EXERCISE INSTRUCTIONS = Say how many lines in the records hold "pour". Nothing but the number should be given.

Stored data:
= = = = = = =
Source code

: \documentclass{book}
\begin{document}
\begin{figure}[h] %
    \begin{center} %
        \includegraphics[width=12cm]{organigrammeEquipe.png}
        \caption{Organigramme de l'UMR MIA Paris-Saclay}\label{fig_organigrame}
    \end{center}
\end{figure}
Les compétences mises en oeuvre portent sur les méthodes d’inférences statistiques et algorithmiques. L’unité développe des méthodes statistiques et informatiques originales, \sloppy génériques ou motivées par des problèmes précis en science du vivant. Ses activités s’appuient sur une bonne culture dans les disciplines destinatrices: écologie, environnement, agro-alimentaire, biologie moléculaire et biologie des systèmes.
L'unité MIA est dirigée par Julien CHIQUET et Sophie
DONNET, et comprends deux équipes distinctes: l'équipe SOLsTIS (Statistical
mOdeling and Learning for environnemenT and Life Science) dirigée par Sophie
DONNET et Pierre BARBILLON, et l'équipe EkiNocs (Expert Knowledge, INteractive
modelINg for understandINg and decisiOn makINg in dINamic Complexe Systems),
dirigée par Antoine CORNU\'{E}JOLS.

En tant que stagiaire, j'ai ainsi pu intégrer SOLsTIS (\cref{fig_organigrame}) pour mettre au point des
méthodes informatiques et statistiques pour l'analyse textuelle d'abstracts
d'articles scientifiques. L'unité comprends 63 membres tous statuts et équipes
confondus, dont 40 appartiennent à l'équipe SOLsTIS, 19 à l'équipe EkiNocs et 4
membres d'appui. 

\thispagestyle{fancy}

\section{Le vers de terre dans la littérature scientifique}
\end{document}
= = = = = = =
RESULT = 2